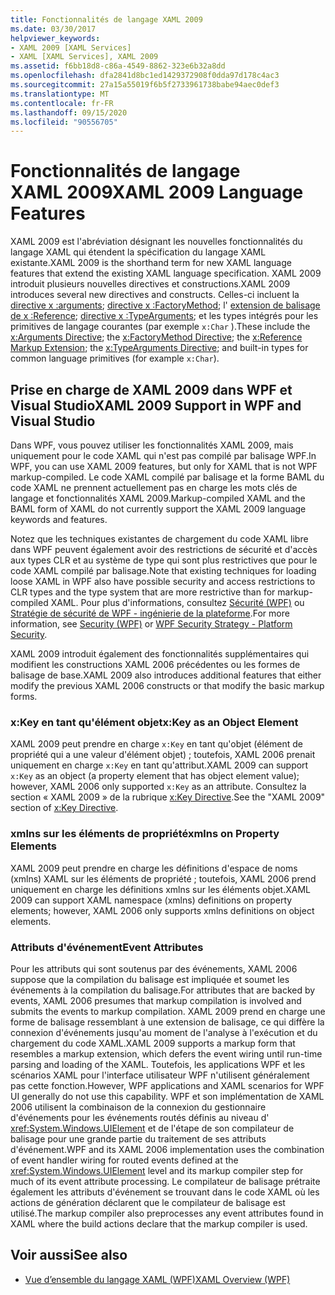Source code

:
 ```yaml
---
title: Fonctionnalités de langage XAML 2009
ms.date: 03/30/2017
helpviewer_keywords:
- XAML 2009 [XAML Services]
- XAML [XAML Services], XAML 2009
ms.assetid: f6bb18d8-c86a-4549-8862-323e6b32a8dd
ms.openlocfilehash: dfa2841d8bc1ed1429372908f0dda97d178c4ac3
ms.sourcegitcommit: 27a15a55019f6b5f2733961738babe94aec0def3
ms.translationtype: MT
ms.contentlocale: fr-FR
ms.lasthandoff: 09/15/2020
ms.locfileid: "90556705"
---
```

# <a name="xaml-2009-language-features"></a><span data-ttu-id="d8f5a-102">Fonctionnalités de langage XAML 2009</span><span class="sxs-lookup"><span data-stu-id="d8f5a-102">XAML 2009 Language Features</span></span>
<span data-ttu-id="d8f5a-103">XAML 2009 est l'abréviation désignant les nouvelles fonctionnalités du langage XAML qui étendent la spécification du langage XAML existante.</span><span class="sxs-lookup"><span data-stu-id="d8f5a-103">XAML 2009 is the shorthand term for new XAML language features that extend the existing XAML language specification.</span></span> <span data-ttu-id="d8f5a-104">XAML 2009 introduit plusieurs nouvelles directives et constructions.</span><span class="sxs-lookup"><span data-stu-id="d8f5a-104">XAML 2009 introduces several new directives and constructs.</span></span> <span data-ttu-id="d8f5a-105">Celles-ci incluent la [directive x :arguments](xarguments-directive.md); [directive x :FactoryMethod](xfactorymethod-directive.md); l' [extension de balisage de x :Reference](xreference-markup-extension.md); [directive x :TypeArguments](xtypearguments-directive.md); et les types intégrés pour les primitives de langage courantes (par exemple `x:Char` ).</span><span class="sxs-lookup"><span data-stu-id="d8f5a-105">These include the [x:Arguments Directive](xarguments-directive.md); the [x:FactoryMethod Directive](xfactorymethod-directive.md); the [x:Reference Markup Extension](xreference-markup-extension.md); the [x:TypeArguments Directive](xtypearguments-directive.md); and built-in types for common language primitives (for example `x:Char`).</span></span>

## <a name="xaml-2009-support-in-wpf-and-visual-studio"></a><span data-ttu-id="d8f5a-106">Prise en charge de XAML 2009 dans WPF et Visual Studio</span><span class="sxs-lookup"><span data-stu-id="d8f5a-106">XAML 2009 Support in WPF and Visual Studio</span></span>

<span data-ttu-id="d8f5a-107">Dans WPF, vous pouvez utiliser les fonctionnalités XAML 2009, mais uniquement pour le code XAML qui n'est pas compilé par balisage WPF.</span><span class="sxs-lookup"><span data-stu-id="d8f5a-107">In WPF, you can use XAML 2009 features, but only for XAML that is not WPF markup-compiled.</span></span> <span data-ttu-id="d8f5a-108">Le code XAML compilé par balisage et la forme BAML du code XAML ne prennent actuellement pas en charge les mots clés de langage et fonctionnalités XAML 2009.</span><span class="sxs-lookup"><span data-stu-id="d8f5a-108">Markup-compiled XAML and the BAML form of XAML do not currently support the XAML 2009 language keywords and features.</span></span>

<span data-ttu-id="d8f5a-109">Notez que les techniques existantes de chargement du code XAML libre dans WPF peuvent également avoir des restrictions de sécurité et d'accès aux types CLR et au système de type qui sont plus restrictives que pour le code XAML compilé par balisage.</span><span class="sxs-lookup"><span data-stu-id="d8f5a-109">Note that existing techniques for loading loose XAML in WPF also have possible security and access restrictions to CLR types and the type system that are more restrictive than for markup-compiled XAML.</span></span> <span data-ttu-id="d8f5a-110">Pour plus d'informations, consultez [Sécurité (WPF)](/dotnet/desktop/wpf/security-wpf) ou [Stratégie de sécurité de WPF - ingénierie de la plateforme](/dotnet/desktop/wpf/wpf-security-strategy-platform-security).</span><span class="sxs-lookup"><span data-stu-id="d8f5a-110">For more information, see [Security (WPF)](/dotnet/desktop/wpf/security-wpf) or [WPF Security Strategy - Platform Security](/dotnet/desktop/wpf/wpf-security-strategy-platform-security).</span></span>

<span data-ttu-id="d8f5a-111">XAML 2009 introduit également des fonctionnalités supplémentaires qui modifient les constructions XAML 2006 précédentes ou les formes de balisage de base.</span><span class="sxs-lookup"><span data-stu-id="d8f5a-111">XAML 2009 also introduces additional features that either modify the previous XAML 2006 constructs or that modify the basic markup forms.</span></span>

### <a name="xkey-as-an-object-element"></a><span data-ttu-id="d8f5a-112">x:Key en tant qu'élément objet</span><span class="sxs-lookup"><span data-stu-id="d8f5a-112">x:Key as an Object Element</span></span>

<span data-ttu-id="d8f5a-113">XAML 2009 peut prendre en charge `x:Key` en tant qu'objet (élément de propriété qui a une valeur d'élément objet) ; toutefois, XAML 2006 prenait uniquement en charge `x:Key` en tant qu'attribut.</span><span class="sxs-lookup"><span data-stu-id="d8f5a-113">XAML 2009 can support `x:Key` as an object (a property element that has object element value); however, XAML 2006 only supported `x:Key` as an attribute.</span></span> <span data-ttu-id="d8f5a-114">Consultez la section « XAML 2009 » de la rubrique [x:Key Directive](xkey-directive.md).</span><span class="sxs-lookup"><span data-stu-id="d8f5a-114">See the "XAML 2009" section of [x:Key Directive](xkey-directive.md).</span></span>

### <a name="xmlns-on-property-elements"></a><span data-ttu-id="d8f5a-115">xmlns sur les éléments de propriété</span><span class="sxs-lookup"><span data-stu-id="d8f5a-115">xmlns on Property Elements</span></span>

<span data-ttu-id="d8f5a-116">XAML 2009 peut prendre en charge les définitions d'espace de noms (xmlns) XAML sur les éléments de propriété ; toutefois, XAML 2006 prend uniquement en charge les définitions xmlns sur les éléments objet.</span><span class="sxs-lookup"><span data-stu-id="d8f5a-116">XAML 2009 can support XAML namespace (xmlns) definitions on property elements; however, XAML 2006 only supports xmlns definitions on object elements.</span></span>

### <a name="event-attributes"></a><span data-ttu-id="d8f5a-117">Attributs d'événement</span><span class="sxs-lookup"><span data-stu-id="d8f5a-117">Event Attributes</span></span>

<span data-ttu-id="d8f5a-118">Pour les attributs qui sont soutenus par des événements, XAML 2006 suppose que la compilation du balisage est impliquée et soumet les événements à la compilation du balisage.</span><span class="sxs-lookup"><span data-stu-id="d8f5a-118">For attributes that are backed by events, XAML 2006 presumes that markup compilation is involved and submits the events to markup compilation.</span></span> <span data-ttu-id="d8f5a-119">XAML 2009 prend en charge une forme de balisage ressemblant à une extension de balisage, ce qui diffère la connexion d'événements jusqu'au moment de l'analyse à l'exécution et du chargement du code XAML.</span><span class="sxs-lookup"><span data-stu-id="d8f5a-119">XAML 2009 supports a markup form that resembles a markup extension, which defers the event wiring until run-time parsing and loading of the XAML.</span></span> <span data-ttu-id="d8f5a-120">Toutefois, les applications WPF et les scénarios XAML pour l'interface utilisateur WPF n'utilisent généralement pas cette fonction.</span><span class="sxs-lookup"><span data-stu-id="d8f5a-120">However, WPF applications and XAML scenarios for WPF UI generally do not use this capability.</span></span> <span data-ttu-id="d8f5a-121">WPF et son implémentation de XAML 2006 utilisent la combinaison de la connexion du gestionnaire d'événements pour les événements routés définis au niveau d' <xref:System.Windows.UIElement> et de l'étape de son compilateur de balisage pour une grande partie du traitement de ses attributs d'événement.</span><span class="sxs-lookup"><span data-stu-id="d8f5a-121">WPF and its XAML 2006 implementation uses the combination of event handler wiring for routed events defined at the <xref:System.Windows.UIElement> level and its markup compiler step for much of its event attribute processing.</span></span> <span data-ttu-id="d8f5a-122">Le compilateur de balisage prétraite également les attributs d'événement se trouvant dans le code XAML où les actions de génération déclarent que le compilateur de balisage est utilisé.</span><span class="sxs-lookup"><span data-stu-id="d8f5a-122">The markup compiler also preprocesses any event attributes found in XAML where the build actions declare that the markup compiler is used.</span></span>

## <a name="see-also"></a><span data-ttu-id="d8f5a-123">Voir aussi</span><span class="sxs-lookup"><span data-stu-id="d8f5a-123">See also</span></span>

- [<span data-ttu-id="d8f5a-124">Vue d’ensemble du langage XAML (WPF)</span><span class="sxs-lookup"><span data-stu-id="d8f5a-124">XAML Overview (WPF)</span></span>](../fundamentals/xaml.md)
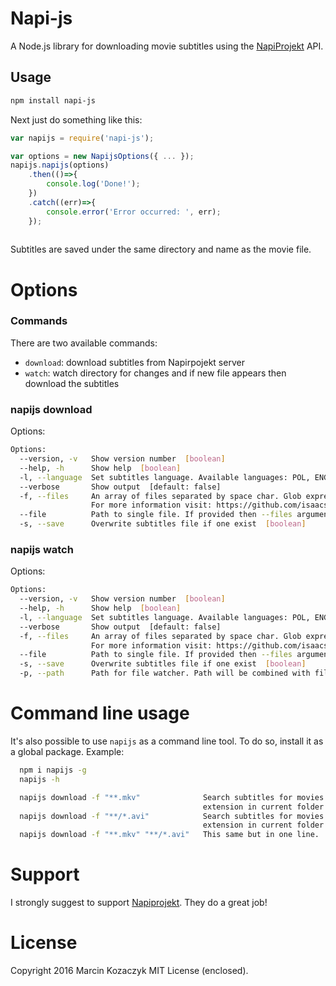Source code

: Napi-js
=====

A Node.js library for downloading movie subtitles using the [NapiProjekt](http://www.napiprojekt.pl/) API.

## Usage
```bash
npm install napi-js
```

Next just do something like this:

```javascript
var napijs = require('napi-js');

var options = new NapijsOptions({ ... });
napijs.napijs(options)
    .then(()=>{
        console.log('Done!');
    })
    .catch((err)=>{
        console.error('Error occurred: ', err);
    });
    
```

Subtitles are saved under the same directory and name as the movie file.

Options
======

### Commands

There are two available commands:

* `download`: download subtitles from Napirpojekt server
* `watch`: watch directory for changes and if new file appears then download the subtitles

### napijs download

Options:

```bash
Options:
  --version, -v   Show version number  [boolean]
  --help, -h      Show help  [boolean]
  -l, --language  Set subtitles language. Available languages: POL, ENG  [choices: "POL", "ENG"] [default: "POL"]
  --verbose       Show output  [default: false]
  -f, --files     An array of files separated by space char. Glob expression allowed.
                  For more information visit: https://github.com/isaacs/node-glob  [array] [default: ["*.mkv","*.avi","*.mp4","*.mpeg","*.wmv","*.rmvb","*.mov","*.mpg"]]
  --file          Path to single file. If provided then --files argument is ignored
  -s, --save      Overwrite subtitles file if one exist  [boolean]
```

### napijs watch

Options:

```bash
Options:
  --version, -v   Show version number  [boolean]
  --help, -h      Show help  [boolean]
  -l, --language  Set subtitles language. Available languages: POL, ENG  [choices: "POL", "ENG"] [default: "POL"]
  --verbose       Show output  [default: false]
  -f, --files     An array of files separated by space char. Glob expression allowed.
                  For more information visit: https://github.com/isaacs/node-glob  [array] [default: ["*.mkv","*.avi","*.mp4","*.mpeg","*.wmv","*.rmvb","*.mov","*.mpg"]]
  --file          Path to single file. If provided then --files argument is ignored
  -s, --save      Overwrite subtitles file if one exist  [boolean]
  -p, --path      Path for file watcher. Path will be combined with file patterns from --files parameter  [default: "."]
```

Command line usage
========

It's also possible to use `napijs` as a command line tool. To do so, install it as a global package. Example:

```bash
  npm i napijs -g
  napijs -h

  napijs download -f "**.mkv"              Search subtitles for movies with .mkv
                                           extension in current folder
  napijs download -f "**/*.avi"            Search subtitles for movies with .avi
                                           extension in current folder and subfolders.
  napijs download -f "**.mkv" "**/*.avi"   This same but in one line.

```

Support
======

I strongly suggest to support [Napiprojekt](http://www.napiprojekt.pl/wsparcie). They do a great job!

License
=======

Copyright 2016 Marcin Kozaczyk MIT License (enclosed).
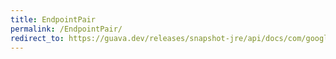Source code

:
 ```yaml
---
title: EndpointPair
permalink: /EndpointPair/
redirect_to: https://guava.dev/releases/snapshot-jre/api/docs/com/google/common/graph/EndpointPair.html
---
```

□ □ □ □ □ □ □

_Exercise goal_
Isolate each line of the listing above that includes "License". Copy it.

_Solution to this exercise_
License
Copyright 2016 Marcin Kozaczyk MIT License (enclosed).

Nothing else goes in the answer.